St. John Chrysostom, in his Homilies on Matthew, notes that Christ frequently instructed those He healed to tell no one (cf. Matt 9:30), yet here — uniquely — He issues no such command following the raising of the girl. Chrysostom interprets this as deliberate: miracles of resurrection carry their own imperative publicity. You cannot ask the living to deny that they once were dead. The girl herself, walking and eating (cf. Luke 8:55), is the testimony.
St. Jerome, commenting on this passage in his Commentary on Matthew, connects the spreading report to the prophetic image in Habakkuk 3:3 — "His glory covered the heavens, and the earth was full of his praise" — reading the verse as the beginning of the fulfillment of that ancient doxology.
Pope Benedict XVI, in Jesus of Nazareth, reflects that the miracle stories in Matthew are never merely demonstrations of power but epiphanies of the Kingdom — moments when the reign of God becomes visible and audible. The report that spreads in verse 26 is the Kingdom itself becoming "news" in the original, literal sense: something new has happened that changes the world.

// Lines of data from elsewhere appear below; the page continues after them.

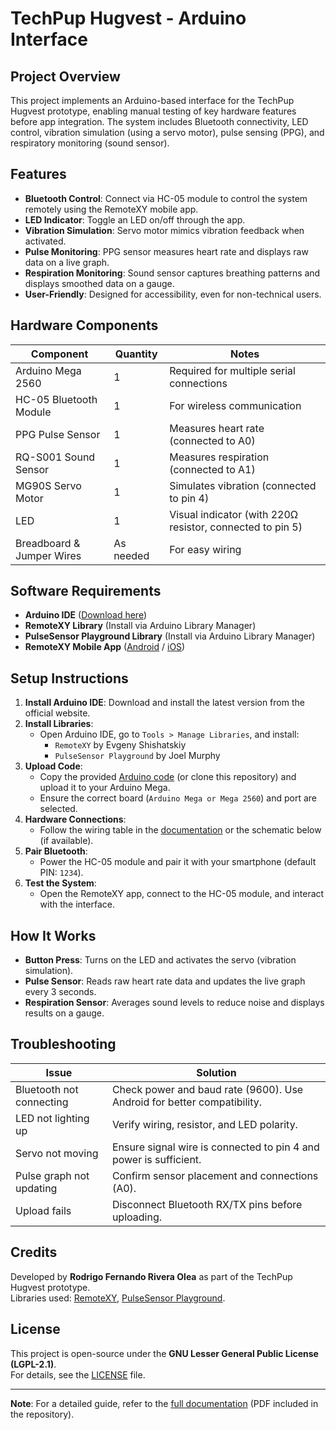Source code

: # TechPup Hugvest - Arduino Interface

## Project Overview
This project implements an Arduino-based interface for the TechPup Hugvest prototype, enabling manual testing of key hardware features before app integration. The system includes Bluetooth connectivity, LED control, vibration simulation (using a servo motor), pulse sensing (PPG), and respiratory monitoring (sound sensor).

## Features
- **Bluetooth Control**: Connect via HC-05 module to control the system remotely using the RemoteXY mobile app.
- **LED Indicator**: Toggle an LED on/off through the app.
- **Vibration Simulation**: Servo motor mimics vibration feedback when activated.
- **Pulse Monitoring**: PPG sensor measures heart rate and displays raw data on a live graph.
- **Respiration Monitoring**: Sound sensor captures breathing patterns and displays smoothed data on a gauge.
- **User-Friendly**: Designed for accessibility, even for non-technical users.

## Hardware Components
| Component | Quantity | Notes |
|-----------|----------|-------|
| Arduino Mega 2560 | 1 | Required for multiple serial connections |
| HC-05 Bluetooth Module | 1 | For wireless communication |
| PPG Pulse Sensor | 1 | Measures heart rate (connected to A0) |
| RQ-S001 Sound Sensor | 1 | Measures respiration (connected to A1) |
| MG90S Servo Motor | 1 | Simulates vibration (connected to pin 4) |
| LED | 1 | Visual indicator (with 220Ω resistor, connected to pin 5) |
| Breadboard & Jumper Wires | As needed | For easy wiring |

## Software Requirements
- **Arduino IDE** ([Download here](https://www.arduino.cc/en/software))
- **RemoteXY Library** (Install via Arduino Library Manager)
- **PulseSensor Playground Library** (Install via Arduino Library Manager)
- **RemoteXY Mobile App** ([Android](https://play.google.com/store/apps/details?id=com.remotexy) / [iOS](https://apps.apple.com/app/remotexy/id1541119765))

## Setup Instructions
1. **Install Arduino IDE**: Download and install the latest version from the official website.
2. **Install Libraries**: 
   - Open Arduino IDE, go to `Tools > Manage Libraries`, and install:
     - `RemoteXY` by Evgeny Shishatskiy
     - `PulseSensor Playground` by Joel Murphy
3. **Upload Code**: 
   - Copy the provided [Arduino code](#) (or clone this repository) and upload it to your Arduino Mega.
   - Ensure the correct board (`Arduino Mega or Mega 2560`) and port are selected.
4. **Hardware Connections**: 
   - Follow the wiring table in the [documentation](#) or the schematic below (if available).
5. **Pair Bluetooth**: 
   - Power the HC-05 module and pair it with your smartphone (default PIN: `1234`).
6. **Test the System**: 
   - Open the RemoteXY app, connect to the HC-05 module, and interact with the interface.

## How It Works
- **Button Press**: Turns on the LED and activates the servo (vibration simulation).
- **Pulse Sensor**: Reads raw heart rate data and updates the live graph every 3 seconds.
- **Respiration Sensor**: Averages sound levels to reduce noise and displays results on a gauge.

## Troubleshooting
| Issue | Solution |
|-------|----------|
| Bluetooth not connecting | Check power and baud rate (9600). Use Android for better compatibility. |
| LED not lighting up | Verify wiring, resistor, and LED polarity. |
| Servo not moving | Ensure signal wire is connected to pin 4 and power is sufficient. |
| Pulse graph not updating | Confirm sensor placement and connections (A0). |
| Upload fails | Disconnect Bluetooth RX/TX pins before uploading. |

## Credits
Developed by **Rodrigo Fernando Rivera Olea** as part of the TechPup Hugvest prototype.  
Libraries used: [RemoteXY](http://remotexy.com/), [PulseSensor Playground](https://github.com/WorldFamousElectronics/PulseSensorPlayground).

## License
This project is open-source under the **GNU Lesser General Public License (LGPL-2.1)**.  
For details, see the [LICENSE](#) file.

---
**Note**: For a detailed guide, refer to the [full documentation](#) (PDF included in the repository).
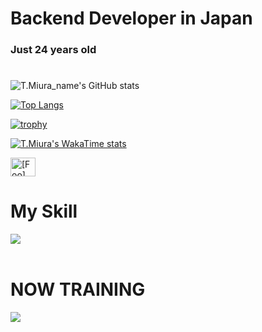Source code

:# Backend Developer in Japan
### Just 24 years old 

#
![T.Miura_name's GitHub stats](https://github-readme-stats.vercel.app/api?username=gs223gs&show_icons=true&theme=vue-dark)

[![Top Langs](https://github-readme-stats.vercel.app/api/top-langs/?username=gs223gs&layout=compact&theme=vue-dark)](https://github.com/anuraghazra/github-readme-stats)

[![trophy](https://github-profile-trophy.vercel.app/?username=gs223gs&theme=discord)](https://github.com/ryo-ma/github-profile-trophy)



[![T.Miura's WakaTime stats](https://github-readme-stats.vercel.app/api/wakatime?username=bd80c2af-d205-48a8-a0f1-bd3df193e4d7&hide=ini,blade,bash,other,json,gitconfig,yaml,markdown)](https://github.com/anuraghazra/github-readme-stats)

<p align="left">
<a href="https://x.com/gs223gs_" target="blank"><img align="center" src="https://raw.githubusercontent.com/rahuldkjain/github-profile-readme-generator/master/src/images/icons/Social/twitter.svg" alt="[Foo]" height="30" width="40" /></a>

</p>






# My Skill 

<img src="https://skillicons.dev/icons?i=html,css,php,sqlite,mysql,github,vscode,vim" /> <br /><br />


  
# NOW TRAINING

<img src="https://skillicons.dev/icons?i=javascript,linux,django,python,react,docker,nodejs,laravel" /> <br /><br />


<!-- --------------------------------- :) ---------------------------------- -->

<br><br><br>

<br><br><br>
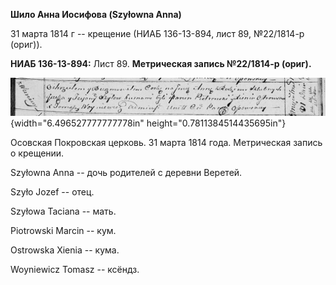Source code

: **Шило Анна Иосифова (Szyłowna Anna)**

31 марта 1814 г -- крещение (НИАБ 136-13-894, лист 89, №22/1814-р
(ориг)).

**НИАБ 136-13-894:** Лист 89. **Метрическая запись №22/1814-р (ориг).**

![](./media/3549010b54dbd15fa3e0922ce49179e85eb11999.png){width="6.496527777777778in"
height="0.7811384514435695in"}

Осовская Покровская церковь. 31 марта 1814 года. Метрическая запись о
крещении.

Szyłowna Anna -- дочь родителей с деревни Веретей.

Szyło Jozef -- отец.

Szyłowa Taciana -- мать.

Piotrowski Marcin -- кум.

Ostrowska Xienia -- кума.

Woyniewicz Tomasz -- ксёндз.
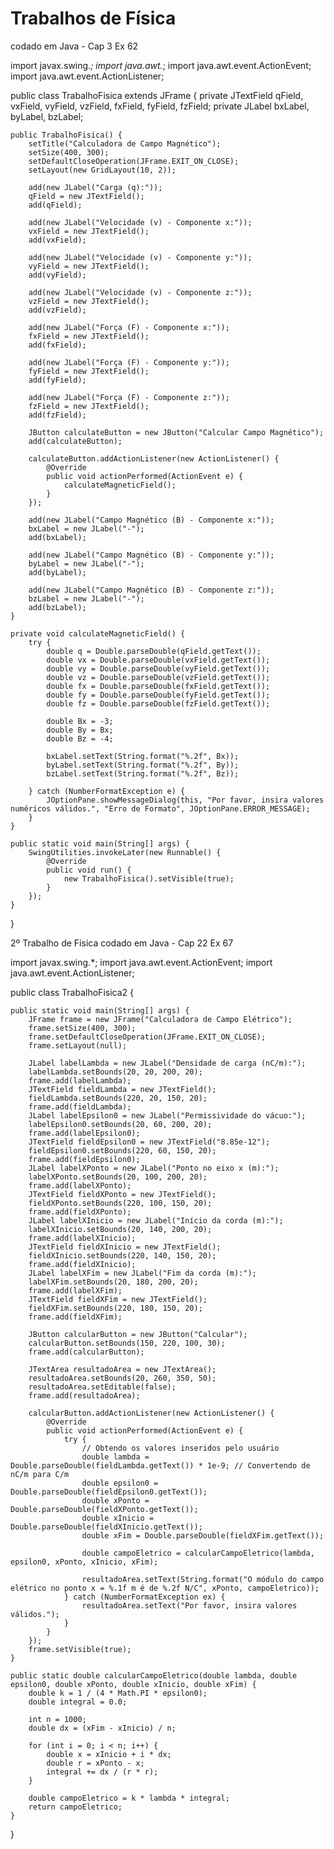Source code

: # Trabalhos de Física
 codado em Java - Cap 3 Ex 62

 import javax.swing.*;
import java.awt.*;
import java.awt.event.ActionEvent;
import java.awt.event.ActionListener;

public class TrabalhoFisica extends JFrame {
    private JTextField qField, vxField, vyField, vzField, fxField, fyField, fzField;
    private JLabel bxLabel, byLabel, bzLabel;

    public TrabalhoFisica() {
        setTitle("Calculadora de Campo Magnético");
        setSize(400, 300);
        setDefaultCloseOperation(JFrame.EXIT_ON_CLOSE);
        setLayout(new GridLayout(10, 2));

        add(new JLabel("Carga (q):"));
        qField = new JTextField();
        add(qField);

        add(new JLabel("Velocidade (v) - Componente x:"));
        vxField = new JTextField();
        add(vxField);

        add(new JLabel("Velocidade (v) - Componente y:"));
        vyField = new JTextField();
        add(vyField);

        add(new JLabel("Velocidade (v) - Componente z:"));
        vzField = new JTextField();
        add(vzField);

        add(new JLabel("Força (F) - Componente x:"));
        fxField = new JTextField();
        add(fxField);

        add(new JLabel("Força (F) - Componente y:"));
        fyField = new JTextField();
        add(fyField);

        add(new JLabel("Força (F) - Componente z:"));
        fzField = new JTextField();
        add(fzField);

        JButton calculateButton = new JButton("Calcular Campo Magnético");
        add(calculateButton);

        calculateButton.addActionListener(new ActionListener() {
            @Override
            public void actionPerformed(ActionEvent e) {
                calculateMagneticField();
            }
        });

        add(new JLabel("Campo Magnético (B) - Componente x:"));
        bxLabel = new JLabel("-");
        add(bxLabel);

        add(new JLabel("Campo Magnético (B) - Componente y:"));
        byLabel = new JLabel("-");
        add(byLabel);

        add(new JLabel("Campo Magnético (B) - Componente z:"));
        bzLabel = new JLabel("-");
        add(bzLabel);
    }

    private void calculateMagneticField() {
        try {
            double q = Double.parseDouble(qField.getText());
            double vx = Double.parseDouble(vxField.getText());
            double vy = Double.parseDouble(vyField.getText());
            double vz = Double.parseDouble(vzField.getText());
            double fx = Double.parseDouble(fxField.getText());
            double fy = Double.parseDouble(fyField.getText());
            double fz = Double.parseDouble(fzField.getText());

            double Bx = -3;
            double By = Bx;
            double Bz = -4;

            bxLabel.setText(String.format("%.2f", Bx));
            byLabel.setText(String.format("%.2f", By));
            bzLabel.setText(String.format("%.2f", Bz));

        } catch (NumberFormatException e) {
            JOptionPane.showMessageDialog(this, "Por favor, insira valores numéricos válidos.", "Erro de Formato", JOptionPane.ERROR_MESSAGE);
        }
    }

    public static void main(String[] args) {
        SwingUtilities.invokeLater(new Runnable() {
            @Override
            public void run() {
                new TrabalhoFisica().setVisible(true);
            }
        });
    }
}

2º Trabalho de Física
codado em Java - Cap 22 Ex 67

import javax.swing.*;
import java.awt.event.ActionEvent;
import java.awt.event.ActionListener;

public class TrabalhoFisica2 {

    public static void main(String[] args) {
        JFrame frame = new JFrame("Calculadora de Campo Elétrico");
        frame.setSize(400, 300);
        frame.setDefaultCloseOperation(JFrame.EXIT_ON_CLOSE);
        frame.setLayout(null);

        JLabel labelLambda = new JLabel("Densidade de carga (nC/m):");
        labelLambda.setBounds(20, 20, 200, 20);
        frame.add(labelLambda);
        JTextField fieldLambda = new JTextField();
        fieldLambda.setBounds(220, 20, 150, 20);
        frame.add(fieldLambda);
        JLabel labelEpsilon0 = new JLabel("Permissividade do vácuo:");
        labelEpsilon0.setBounds(20, 60, 200, 20);
        frame.add(labelEpsilon0);
        JTextField fieldEpsilon0 = new JTextField("8.85e-12");
        fieldEpsilon0.setBounds(220, 60, 150, 20);
        frame.add(fieldEpsilon0);
        JLabel labelXPonto = new JLabel("Ponto no eixo x (m):");
        labelXPonto.setBounds(20, 100, 200, 20);
        frame.add(labelXPonto);
        JTextField fieldXPonto = new JTextField();
        fieldXPonto.setBounds(220, 100, 150, 20);
        frame.add(fieldXPonto);
        JLabel labelXInicio = new JLabel("Início da corda (m):");
        labelXInicio.setBounds(20, 140, 200, 20);
        frame.add(labelXInicio);
        JTextField fieldXInicio = new JTextField();
        fieldXInicio.setBounds(220, 140, 150, 20);
        frame.add(fieldXInicio);
        JLabel labelXFim = new JLabel("Fim da corda (m):");
        labelXFim.setBounds(20, 180, 200, 20);
        frame.add(labelXFim);
        JTextField fieldXFim = new JTextField();
        fieldXFim.setBounds(220, 180, 150, 20);
        frame.add(fieldXFim);

        JButton calcularButton = new JButton("Calcular");
        calcularButton.setBounds(150, 220, 100, 30);
        frame.add(calcularButton);

        JTextArea resultadoArea = new JTextArea();
        resultadoArea.setBounds(20, 260, 350, 50);
        resultadoArea.setEditable(false);
        frame.add(resultadoArea);

        calcularButton.addActionListener(new ActionListener() {
            @Override
            public void actionPerformed(ActionEvent e) {
                try {
                    // Obtendo os valores inseridos pelo usuário
                    double lambda = Double.parseDouble(fieldLambda.getText()) * 1e-9; // Convertendo de nC/m para C/m
                    double epsilon0 = Double.parseDouble(fieldEpsilon0.getText());
                    double xPonto = Double.parseDouble(fieldXPonto.getText());
                    double xInicio = Double.parseDouble(fieldXInicio.getText());
                    double xFim = Double.parseDouble(fieldXFim.getText());

                    double campoEletrico = calcularCampoEletrico(lambda, epsilon0, xPonto, xInicio, xFim);

                    resultadoArea.setText(String.format("O módulo do campo elétrico no ponto x = %.1f m é de %.2f N/C", xPonto, campoEletrico));
                } catch (NumberFormatException ex) {
                    resultadoArea.setText("Por favor, insira valores válidos.");
                }
            }
        });
        frame.setVisible(true);
    }

    public static double calcularCampoEletrico(double lambda, double epsilon0, double xPonto, double xInicio, double xFim) {
        double k = 1 / (4 * Math.PI * epsilon0);
        double integral = 0.0;

        int n = 1000;
        double dx = (xFim - xInicio) / n;

        for (int i = 0; i < n; i++) {
            double x = xInicio + i * dx;
            double r = xPonto - x;
            integral += dx / (r * r);
        }
        
        double campoEletrico = k * lambda * integral;
        return campoEletrico;
    }
}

Theologically, this verse also anticipates the Resurrection of Christ. If the raising of one girl generates a phḗmē that fills a region, the raising of the Lord fills all of history. The Easter kerygma — "He is risen, He is not here" — is the ultimate form of the same unstoppable report.
For Catholics today, Matthew 9:26 poses a quiet but searching challenge: what report goes out from our encounter with Christ? The girl's raising was not followed by a press release or an organized campaign — it spread because something undeniable had happened and people could not stay silent about it.
Contemporary Catholic life is often marked by a privatization of faith — a sense that one's encounter with Christ is a personal matter, not for public sharing. This verse punctures that assumption gently but firmly. The phḗmē that fills "all that land" began with witnesses who had seen something real. Authentic Catholic evangelization — whether in family conversation, in workplace relationships, or in social media — is not primarily a technique but a testimony: something happened, Christ is alive, and I cannot be silent about it.
Practically, this verse invites Catholics to examine whether their experience of the sacraments, of answered prayer, of conversion, is generating any report at all. Pope Francis in Evangelii Gaudium (§120) calls every baptized person a missionary disciple. The spreading of the phḗmē is not the clergy's task alone — it begins wherever anyone has witnessed the power of Christ and chooses to speak.